→ GIVEN DATA:
== Segment start ==

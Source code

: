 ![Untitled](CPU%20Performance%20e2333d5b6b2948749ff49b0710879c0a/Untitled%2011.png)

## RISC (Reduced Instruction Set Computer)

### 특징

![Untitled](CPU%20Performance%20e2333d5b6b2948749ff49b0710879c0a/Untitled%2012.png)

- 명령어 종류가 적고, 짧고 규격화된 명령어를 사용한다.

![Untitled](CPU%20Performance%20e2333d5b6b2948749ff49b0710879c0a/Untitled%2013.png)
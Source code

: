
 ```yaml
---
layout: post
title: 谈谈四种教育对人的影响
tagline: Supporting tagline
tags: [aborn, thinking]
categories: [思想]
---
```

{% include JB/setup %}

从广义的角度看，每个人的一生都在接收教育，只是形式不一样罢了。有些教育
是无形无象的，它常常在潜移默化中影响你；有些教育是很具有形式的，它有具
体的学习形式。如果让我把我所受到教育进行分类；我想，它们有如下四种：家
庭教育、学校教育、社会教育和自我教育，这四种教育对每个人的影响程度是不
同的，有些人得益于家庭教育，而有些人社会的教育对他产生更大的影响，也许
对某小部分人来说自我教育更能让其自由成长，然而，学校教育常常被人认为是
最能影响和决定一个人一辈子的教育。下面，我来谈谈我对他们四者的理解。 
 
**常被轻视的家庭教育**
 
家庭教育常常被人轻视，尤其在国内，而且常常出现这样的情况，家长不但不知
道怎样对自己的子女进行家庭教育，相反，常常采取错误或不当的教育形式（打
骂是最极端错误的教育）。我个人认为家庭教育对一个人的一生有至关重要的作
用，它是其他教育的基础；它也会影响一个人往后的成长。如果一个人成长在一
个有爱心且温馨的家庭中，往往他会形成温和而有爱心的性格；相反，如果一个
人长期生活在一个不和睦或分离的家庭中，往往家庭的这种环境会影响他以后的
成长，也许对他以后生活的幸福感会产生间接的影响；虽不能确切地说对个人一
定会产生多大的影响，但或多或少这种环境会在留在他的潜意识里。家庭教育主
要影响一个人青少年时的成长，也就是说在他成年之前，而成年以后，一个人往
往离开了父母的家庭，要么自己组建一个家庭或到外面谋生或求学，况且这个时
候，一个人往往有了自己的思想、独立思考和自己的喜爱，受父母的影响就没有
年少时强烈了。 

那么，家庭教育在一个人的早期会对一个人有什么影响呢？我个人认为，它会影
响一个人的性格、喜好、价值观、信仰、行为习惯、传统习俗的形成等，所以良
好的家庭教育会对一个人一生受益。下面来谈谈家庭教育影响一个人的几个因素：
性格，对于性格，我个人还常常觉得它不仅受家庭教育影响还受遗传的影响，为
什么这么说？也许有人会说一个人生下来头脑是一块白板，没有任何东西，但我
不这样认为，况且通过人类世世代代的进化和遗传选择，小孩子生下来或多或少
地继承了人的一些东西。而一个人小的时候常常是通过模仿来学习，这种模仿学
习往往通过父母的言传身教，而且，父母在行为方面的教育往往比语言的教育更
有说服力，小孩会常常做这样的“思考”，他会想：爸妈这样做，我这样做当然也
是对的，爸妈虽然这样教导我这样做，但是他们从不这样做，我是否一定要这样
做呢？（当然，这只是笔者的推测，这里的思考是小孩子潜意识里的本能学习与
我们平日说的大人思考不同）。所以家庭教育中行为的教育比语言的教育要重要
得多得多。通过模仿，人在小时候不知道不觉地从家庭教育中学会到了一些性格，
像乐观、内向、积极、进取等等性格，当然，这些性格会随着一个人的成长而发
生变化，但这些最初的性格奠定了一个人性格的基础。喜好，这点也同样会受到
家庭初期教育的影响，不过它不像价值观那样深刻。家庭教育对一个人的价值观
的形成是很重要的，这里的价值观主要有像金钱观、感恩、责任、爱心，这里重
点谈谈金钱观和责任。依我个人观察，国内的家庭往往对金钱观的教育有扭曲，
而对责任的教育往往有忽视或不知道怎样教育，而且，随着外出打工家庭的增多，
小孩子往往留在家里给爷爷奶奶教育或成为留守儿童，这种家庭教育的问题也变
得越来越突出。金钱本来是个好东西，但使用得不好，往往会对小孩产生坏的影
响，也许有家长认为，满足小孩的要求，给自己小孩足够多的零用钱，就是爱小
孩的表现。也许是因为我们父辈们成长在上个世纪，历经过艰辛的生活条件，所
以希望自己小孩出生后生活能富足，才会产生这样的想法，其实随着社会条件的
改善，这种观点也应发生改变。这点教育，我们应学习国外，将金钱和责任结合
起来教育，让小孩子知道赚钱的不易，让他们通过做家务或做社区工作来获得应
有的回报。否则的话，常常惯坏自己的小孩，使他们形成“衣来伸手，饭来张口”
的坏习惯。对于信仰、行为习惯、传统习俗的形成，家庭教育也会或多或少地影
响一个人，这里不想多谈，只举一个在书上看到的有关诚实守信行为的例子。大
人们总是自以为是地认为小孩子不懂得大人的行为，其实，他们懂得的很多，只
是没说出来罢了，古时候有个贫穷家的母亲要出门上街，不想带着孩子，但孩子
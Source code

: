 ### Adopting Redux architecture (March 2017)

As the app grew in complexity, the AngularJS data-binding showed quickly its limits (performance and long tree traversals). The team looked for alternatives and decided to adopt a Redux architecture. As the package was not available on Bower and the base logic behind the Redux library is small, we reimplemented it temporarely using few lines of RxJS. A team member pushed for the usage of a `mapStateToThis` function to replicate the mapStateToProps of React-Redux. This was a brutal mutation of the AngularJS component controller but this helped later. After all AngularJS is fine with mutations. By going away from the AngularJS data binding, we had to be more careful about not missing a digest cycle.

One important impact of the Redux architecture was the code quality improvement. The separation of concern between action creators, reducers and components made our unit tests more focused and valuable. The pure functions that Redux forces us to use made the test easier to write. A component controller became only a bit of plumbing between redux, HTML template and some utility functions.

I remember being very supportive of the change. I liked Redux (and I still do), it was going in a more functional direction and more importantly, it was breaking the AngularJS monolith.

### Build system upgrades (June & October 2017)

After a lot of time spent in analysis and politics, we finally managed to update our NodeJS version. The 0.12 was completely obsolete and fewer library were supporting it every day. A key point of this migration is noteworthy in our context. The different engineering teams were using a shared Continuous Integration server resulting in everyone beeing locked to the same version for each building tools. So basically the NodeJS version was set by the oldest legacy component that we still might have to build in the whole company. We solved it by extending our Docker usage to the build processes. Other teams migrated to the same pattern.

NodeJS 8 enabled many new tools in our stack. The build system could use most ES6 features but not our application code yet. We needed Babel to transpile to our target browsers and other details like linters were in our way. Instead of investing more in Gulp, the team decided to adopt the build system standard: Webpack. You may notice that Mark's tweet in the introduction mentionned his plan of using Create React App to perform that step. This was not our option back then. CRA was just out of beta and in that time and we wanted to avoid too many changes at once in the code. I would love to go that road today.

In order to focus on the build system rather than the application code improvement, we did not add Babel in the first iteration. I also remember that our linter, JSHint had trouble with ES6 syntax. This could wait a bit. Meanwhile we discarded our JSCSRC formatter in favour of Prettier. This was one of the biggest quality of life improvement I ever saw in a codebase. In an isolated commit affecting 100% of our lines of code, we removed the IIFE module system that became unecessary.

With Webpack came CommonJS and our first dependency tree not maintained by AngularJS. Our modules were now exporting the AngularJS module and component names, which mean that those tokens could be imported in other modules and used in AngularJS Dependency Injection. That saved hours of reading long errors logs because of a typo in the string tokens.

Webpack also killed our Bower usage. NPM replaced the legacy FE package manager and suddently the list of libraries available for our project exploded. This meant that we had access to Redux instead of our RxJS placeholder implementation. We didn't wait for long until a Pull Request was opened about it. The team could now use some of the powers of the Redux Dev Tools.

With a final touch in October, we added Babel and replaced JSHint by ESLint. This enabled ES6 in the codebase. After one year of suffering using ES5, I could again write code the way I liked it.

== Segment end ==

→ WHAT YOU ARE ASKED TO DO: Exactly as shown, output all of the material above.

→ SOLVED PROBLEM:
Source code

: ![Untitled](CPU%20Performance%20e2333d5b6b2948749ff49b0710879c0a/Untitled%2011.png)

## RISC (Reduced Instruction Set Computer)

### 특징

![Untitled](CPU%20Performance%20e2333d5b6b2948749ff49b0710879c0a/Untitled%2012.png)

- 명령어 종류가 적고, 짧고 규격화된 명령어를 사용한다.

![Untitled](CPU%20Performance%20e2333d5b6b2948749ff49b0710879c0a/Untitled%2013.png)
Source code

:
 ```yaml
---
layout: post
title: 谈谈四种教育对人的影响
tagline: Supporting tagline
tags: [aborn, thinking]
categories: [思想]
---
```

{% include JB/setup %}

从广义的角度看，每个人的一生都在接收教育，只是形式不一样罢了。有些教育
是无形无象的，它常常在潜移默化中影响你；有些教育是很具有形式的，它有具
体的学习形式。如果让我把我所受到教育进行分类；我想，它们有如下四种：家
庭教育、学校教育、社会教育和自我教育，这四种教育对每个人的影响程度是不
同的，有些人得益于家庭教育，而有些人社会的教育对他产生更大的影响，也许
对某小部分人来说自我教育更能让其自由成长，然而，学校教育常常被人认为是
最能影响和决定一个人一辈子的教育。下面，我来谈谈我对他们四者的理解。 
 
**常被轻视的家庭教育**
 
家庭教育常常被人轻视，尤其在国内，而且常常出现这样的情况，家长不但不知
道怎样对自己的子女进行家庭教育，相反，常常采取错误或不当的教育形式（打
骂是最极端错误的教育）。我个人认为家庭教育对一个人的一生有至关重要的作
用，它是其他教育的基础；它也会影响一个人往后的成长。如果一个人成长在一
个有爱心且温馨的家庭中，往往他会形成温和而有爱心的性格；相反，如果一个
人长期生活在一个不和睦或分离的家庭中，往往家庭的这种环境会影响他以后的
成长，也许对他以后生活的幸福感会产生间接的影响；虽不能确切地说对个人一
定会产生多大的影响，但或多或少这种环境会在留在他的潜意识里。家庭教育主
要影响一个人青少年时的成长，也就是说在他成年之前，而成年以后，一个人往
往离开了父母的家庭，要么自己组建一个家庭或到外面谋生或求学，况且这个时
候，一个人往往有了自己的思想、独立思考和自己的喜爱，受父母的影响就没有
年少时强烈了。 

那么，家庭教育在一个人的早期会对一个人有什么影响呢？我个人认为，它会影
响一个人的性格、喜好、价值观、信仰、行为习惯、传统习俗的形成等，所以良
好的家庭教育会对一个人一生受益。下面来谈谈家庭教育影响一个人的几个因素：
性格，对于性格，我个人还常常觉得它不仅受家庭教育影响还受遗传的影响，为
什么这么说？也许有人会说一个人生下来头脑是一块白板，没有任何东西，但我
不这样认为，况且通过人类世世代代的进化和遗传选择，小孩子生下来或多或少
地继承了人的一些东西。而一个人小的时候常常是通过模仿来学习，这种模仿学
习往往通过父母的言传身教，而且，父母在行为方面的教育往往比语言的教育更
有说服力，小孩会常常做这样的“思考”，他会想：爸妈这样做，我这样做当然也
是对的，爸妈虽然这样教导我这样做，但是他们从不这样做，我是否一定要这样
做呢？（当然，这只是笔者的推测，这里的思考是小孩子潜意识里的本能学习与
我们平日说的大人思考不同）。所以家庭教育中行为的教育比语言的教育要重要
得多得多。通过模仿，人在小时候不知道不觉地从家庭教育中学会到了一些性格，
像乐观、内向、积极、进取等等性格，当然，这些性格会随着一个人的成长而发
生变化，但这些最初的性格奠定了一个人性格的基础。喜好，这点也同样会受到
家庭初期教育的影响，不过它不像价值观那样深刻。家庭教育对一个人的价值观
的形成是很重要的，这里的价值观主要有像金钱观、感恩、责任、爱心，这里重
点谈谈金钱观和责任。依我个人观察，国内的家庭往往对金钱观的教育有扭曲，
而对责任的教育往往有忽视或不知道怎样教育，而且，随着外出打工家庭的增多，
小孩子往往留在家里给爷爷奶奶教育或成为留守儿童，这种家庭教育的问题也变
得越来越突出。金钱本来是个好东西，但使用得不好，往往会对小孩产生坏的影
响，也许有家长认为，满足小孩的要求，给自己小孩足够多的零用钱，就是爱小
孩的表现。也许是因为我们父辈们成长在上个世纪，历经过艰辛的生活条件，所
以希望自己小孩出生后生活能富足，才会产生这样的想法，其实随着社会条件的
改善，这种观点也应发生改变。这点教育，我们应学习国外，将金钱和责任结合
起来教育，让小孩子知道赚钱的不易，让他们通过做家务或做社区工作来获得应
有的回报。否则的话，常常惯坏自己的小孩，使他们形成“衣来伸手，饭来张口”
的坏习惯。对于信仰、行为习惯、传统习俗的形成，家庭教育也会或多或少地影
响一个人，这里不想多谈，只举一个在书上看到的有关诚实守信行为的例子。大
人们总是自以为是地认为小孩子不懂得大人的行为，其实，他们懂得的很多，只
是没说出来罢了，古时候有个贫穷家的母亲要出门上街，不想带着孩子，但孩子
Source code

: ### Adopting Redux architecture (March 2017)

As the app grew in complexity, the AngularJS data-binding showed quickly its limits (performance and long tree traversals). The team looked for alternatives and decided to adopt a Redux architecture. As the package was not available on Bower and the base logic behind the Redux library is small, we reimplemented it temporarely using few lines of RxJS. A team member pushed for the usage of a `mapStateToThis` function to replicate the mapStateToProps of React-Redux. This was a brutal mutation of the AngularJS component controller but this helped later. After all AngularJS is fine with mutations. By going away from the AngularJS data binding, we had to be more careful about not missing a digest cycle.

One important impact of the Redux architecture was the code quality improvement. The separation of concern between action creators, reducers and components made our unit tests more focused and valuable. The pure functions that Redux forces us to use made the test easier to write. A component controller became only a bit of plumbing between redux, HTML template and some utility functions.

I remember being very supportive of the change. I liked Redux (and I still do), it was going in a more functional direction and more importantly, it was breaking the AngularJS monolith.

### Build system upgrades (June & October 2017)

After a lot of time spent in analysis and politics, we finally managed to update our NodeJS version. The 0.12 was completely obsolete and fewer library were supporting it every day. A key point of this migration is noteworthy in our context. The different engineering teams were using a shared Continuous Integration server resulting in everyone beeing locked to the same version for each building tools. So basically the NodeJS version was set by the oldest legacy component that we still might have to build in the whole company. We solved it by extending our Docker usage to the build processes. Other teams migrated to the same pattern.

NodeJS 8 enabled many new tools in our stack. The build system could use most ES6 features but not our application code yet. We needed Babel to transpile to our target browsers and other details like linters were in our way. Instead of investing more in Gulp, the team decided to adopt the build system standard: Webpack. You may notice that Mark's tweet in the introduction mentionned his plan of using Create React App to perform that step. This was not our option back then. CRA was just out of beta and in that time and we wanted to avoid too many changes at once in the code. I would love to go that road today.

In order to focus on the build system rather than the application code improvement, we did not add Babel in the first iteration. I also remember that our linter, JSHint had trouble with ES6 syntax. This could wait a bit. Meanwhile we discarded our JSCSRC formatter in favour of Prettier. This was one of the biggest quality of life improvement I ever saw in a codebase. In an isolated commit affecting 100% of our lines of code, we removed the IIFE module system that became unecessary.

With Webpack came CommonJS and our first dependency tree not maintained by AngularJS. Our modules were now exporting the AngularJS module and component names, which mean that those tokens could be imported in other modules and used in AngularJS Dependency Injection. That saved hours of reading long errors logs because of a typo in the string tokens.

Webpack also killed our Bower usage. NPM replaced the legacy FE package manager and suddently the list of libraries available for our project exploded. This meant that we had access to Redux instead of our RxJS placeholder implementation. We didn't wait for long until a Pull Request was opened about it. The team could now use some of the powers of the Redux Dev Tools.

With a final touch in October, we added Babel and replaced JSHint by ESLint. This enabled ES6 in the codebase. After one year of suffering using ES5, I could again write code the way I liked it.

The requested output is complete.